Recently, Home Affairs Minister Peter Dutton described Islamic terrorism as “Left-wing” and LNP senators complained that the head of ASIO referred to “Right-wing” extremists in a way that upset “conservative” Australians. Dr Martin Hirst reports.
IT SEEMS THAT despite all the hand-wringing to the contrary, the terms “Left” and “Right” do matter and might actually mean something.
Let’s start by unpacking some rather confusing and illogical remarks by one of Australia’s most outspoken and out-of-their-mind politicians, Senator Malcolm Roberts.
When he was questioning ASIO Director-General Mike Burgess before the Legal and Constitutional Affairs Committee during this week’s Senate Estimates hearings, Roberts said:
I'm trying to put the question to you properly, Mr Burgess — the terms 'the Left' and 'the Right' would seem to be ones that confuse. Maybe they're even designed to confuse. I'm not accusing you of using those terms for that intent. They've been generally accepted across the community. But, to me, Hitler was raised as someone from the Right when he was a socialist.
In fact, most of the dictators and most of the mass murderers of the last century were actually socialists or communists. So 'the Left' and 'the Right' gets fuzzy. Perhaps a better terminology would be to do with control versus freedom, in terms of the people who are seeking to take away freedoms, whether it be from a country or from individuals within a country. Because it seems to me that, whenever the terminology is confused, your job of communicating to the Australian people will be more difficult.
“Hitler was a socialist”? Well, no, he wasn’t. Hitler was a fascist and we’ve been here before, but this talking point is not going to go away.
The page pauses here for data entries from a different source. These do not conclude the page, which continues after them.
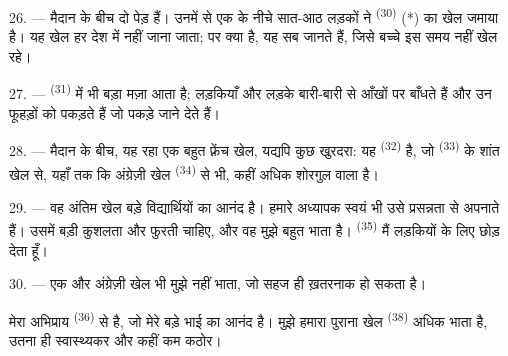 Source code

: 
26. --- मैदान के बीच दो पेड़ हैं। उनमें से एक के नीचे सात-आठ लड़कों ने
 \textsuperscript{(30)} (*) का खेल जमाया है। यह खेल हर देश में
नहीं जाना जाता; पर  क्या है, यह सब जानते हैं, जिसे बच्चे इस
समय नहीं खेल रहे।

\VUsaut{5.0mm}
\VUsaut{3.4mm}

27. ---  \textsuperscript{(31)} में भी बड़ा मज़ा आता है;
लड़कियाँ और लड़के बारी-बारी से आँखों पर  बाँधते हैं और उन
फूहड़ों को पकड़ते हैं जो पकड़े जाने देते हैं।

28. --- मैदान के बीच, यह रहा एक बहुत फ़्रेंच खेल, यद्यपि कुछ खुरदरा: यह
 \textsuperscript{(32)} है, जो  \textsuperscript{(33)} के
शांत खेल से, यहाँ तक कि अंग्रेज़ी खेल  \textsuperscript{(34)} से भी,
कहीं अधिक शोरगुल वाला है।

29. --- वह अंतिम खेल बड़े विद्यार्थियों का आनंद है। हमारे अध्यापक स्वयं भी उसे
प्रसन्नता से अपनाते हैं। उसमें बड़ी कुशलता और फुरती चाहिए, और वह मुझे बहुत
भाता है।  \textsuperscript{(35)} मैं लड़कियों के लिए छोड़ देता हूँ।

30. --- एक और अंग्रेज़ी खेल भी मुझे नहीं भाता, जो सहज ही ख़तरनाक हो सकता है।

मेरा अभिप्राय  \textsuperscript{(36)} से है, जो मेरे बड़े भाई का
आनंद है। मुझे हमारा पुराना खेल  \textsuperscript{(38)} अधिक
भाता है, उतना ही स्वास्थ्यकर और कहीं कम कठोर।

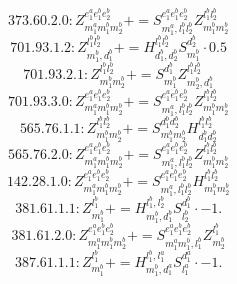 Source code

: \documentclass[letterpaper,10pt,fleqn,leqno,onecolumn]{article}
\begin{document}
\begin{equation} \;\;\;\;\;\;  373.60.2.0: Z^{e_{1}^{a}e_{1}^{b}e_{2}^{b}}_{m_{1}^{a}m_{1}^{b}m_{2}^{b}}+=S^{e_{1}^{a}e_{1}^{b}e_{2}^{b}}_{m_{1}^{a},l_{1}^{b}l_{2}^{b}}Z^{l_{1}^{b}l_{2}^{b}}_{m_{1}^{b}m_{2}^{b}} \end{equation}
\begin{equation} \;\;\;\;\;\;  701.93.1.2: Z^{l_{1}^{b}l_{2}^{b}}_{m_{1}^{b},d_{1}^{b}}+=H^{l_{1}^{b}l_{2}^{b}}_{d_{1}^{b},d_{2}^{b}}S^{d_{2}^{b}}_{m_{1}^{b}}\cdot 0.5 \end{equation}
\begin{equation} \;\;\;\;\;\;  701.93.2.1: Z^{l_{1}^{b}l_{2}^{b}}_{m_{1}^{b}m_{2}^{b}}+=S^{d_{1}^{b}}_{m_{1}^{b}}Z^{l_{1}^{b}l_{2}^{b}}_{m_{2}^{b},d_{1}^{b}} \end{equation}
\begin{equation} \;\;\;\;\;\;  701.93.3.0: Z^{e_{1}^{a}e_{1}^{b}e_{2}^{b}}_{m_{1}^{a}m_{1}^{b}m_{2}^{b}}+=S^{e_{1}^{a}e_{1}^{b}e_{2}^{b}}_{m_{1}^{a},l_{1}^{b}l_{2}^{b}}Z^{l_{1}^{b}l_{2}^{b}}_{m_{1}^{b}m_{2}^{b}} \end{equation}
\begin{equation} \;\;\;\;\;\;  565.76.1.1: Z^{l_{1}^{b}l_{2}^{b}}_{m_{1}^{b}m_{2}^{b}}+=S^{d_{1}^{b}d_{2}^{b}}_{m_{1}^{b}m_{2}^{b}}H^{l_{1}^{b}l_{2}^{b}}_{d_{1}^{b}d_{2}^{b}} \end{equation}
\begin{equation} \;\;\;\;\;\;  565.76.2.0: Z^{e_{1}^{a}e_{1}^{b}e_{2}^{b}}_{m_{1}^{a}m_{1}^{b}m_{2}^{b}}+=S^{e_{1}^{a}e_{1}^{b}e_{2}^{b}}_{m_{1}^{a},l_{1}^{b}l_{2}^{b}}Z^{l_{1}^{b}l_{2}^{b}}_{m_{1}^{b}m_{2}^{b}} \end{equation}
\begin{equation} \;\;\;\;\;\;  142.28.1.0: Z^{e_{1}^{a}e_{1}^{b}e_{2}^{b}}_{m_{1}^{a}m_{1}^{b}m_{2}^{b}}+=S^{e_{1}^{a}e_{1}^{b}e_{2}^{b}}_{m_{1}^{a},l_{1}^{b}l_{2}^{b}}H^{l_{1}^{b}l_{2}^{b}}_{m_{1}^{b}m_{2}^{b}} \end{equation}
\begin{equation} \;\;\;\;\;\;  381.61.1.1: Z^{l_{1}^{b}}_{m_{1}^{b}}+=H^{l_{1}^{b},l_{2}^{b}}_{m_{1}^{b},d_{1}^{b}}S^{d_{1}^{b}}_{l_{2}^{b}}\cdot -1. \end{equation}
\begin{equation} \;\;\;\;\;\;  381.61.2.0: Z^{e_{1}^{a}e_{1}^{b}e_{2}^{b}}_{m_{1}^{a}m_{1}^{b}m_{2}^{b}}+=S^{e_{1}^{a}e_{1}^{b}e_{2}^{b}}_{m_{1}^{a}m_{1}^{b},l_{1}^{b}}Z^{l_{1}^{b}}_{m_{2}^{b}} \end{equation}
\begin{equation} \;\;\;\;\;\;  387.61.1.1: Z^{l_{1}^{b}}_{m_{1}^{b}}+=H^{l_{1}^{b},l_{1}^{a}}_{m_{1}^{b},d_{1}^{a}}S^{d_{1}^{a}}_{l_{1}^{a}}\cdot -1. \end{equation}
\end{document}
Not while it can be deployed to gaslight the public and throw kibble to the rabid and barking mad supporters of One Nation and other far-Right nodules of craziness on the political spectrum.
The excitable and imaginative Liberal Senator Concetta Fierravanti-Wells also voiced concern over the same issue when questioning Mike Burgess at Senate Estimates this week.
Director-General, I'm… concerned about the use of the terminology of 'Right'. 'Right' is associated with conservatism in this country and there are many people of conservative background who take exception to being tarred with the same brush. I think that you do understand that your comments, particularly when you refer to them solely as 'Right-wing', have the potential to offend a lot of Australians.
Perhaps, then, we should talk about conservative extremists if that would keep the Senator happy.
Why are these senators so upset about the deployment of the term “Right-wing extremists”? Apart from the fact that the extremists tend to be among their voter base and most vocal supporters, we might argue that it is to cause deliberate confusion and to provide some sort of camouflage for the extremists at their end of the political spectrum.
And why would Roberts and Fierravanti-Wells want to do this? The most logical reason is to protect their benefactor, Peter Dutton. The conservative extremists in the Liberal Party and their fellow travellers in One Nation are keen to have Dutton replace Prime Minister Scott Morrison and Pauline Hanson has been outspoken about her support for this move.
This is because Peter Dutton thinks Left-wing activists are as bad as and as dangerous as Islamic terrorists. And so do Hanson and co.
According to Dutton and the conservative extremists, advocating for civil disobedience in the face of unjust laws and discriminatory policies is as bad as blowing things up in the name of Allah.
Of course, Dutton’s view is nonsense, but it is dangerous nonsense.
Don’t take my word for it — take Peter Dutton’s.
These are his most recent words on the subject, which suggest that fascists and anti-fascists are essentially the same — “lunatics” in Dutton’s language of hate:
If somebody is going to cause harm to Australians, I just don’t care whether they’re on the far-Right, far-Left, somewhere in between, they will be dealt with.
And if the proliferation of information into the hands of Right-wing lunatics or Left-wing lunatics is leading to a threat in our country, then my responsibility is to make sure our agencies are dealing with it and they are.
Dutton was given a chance to back away from this crazy position by the ABC’s Patricia Karvelas. But he didn’t back down, he doubled-down.
Asked by Karvelas to clarify if by referring to Left-wing terrorism he meant Islamic terrorists, Dutton said: “Yes, I do and anybody in between.”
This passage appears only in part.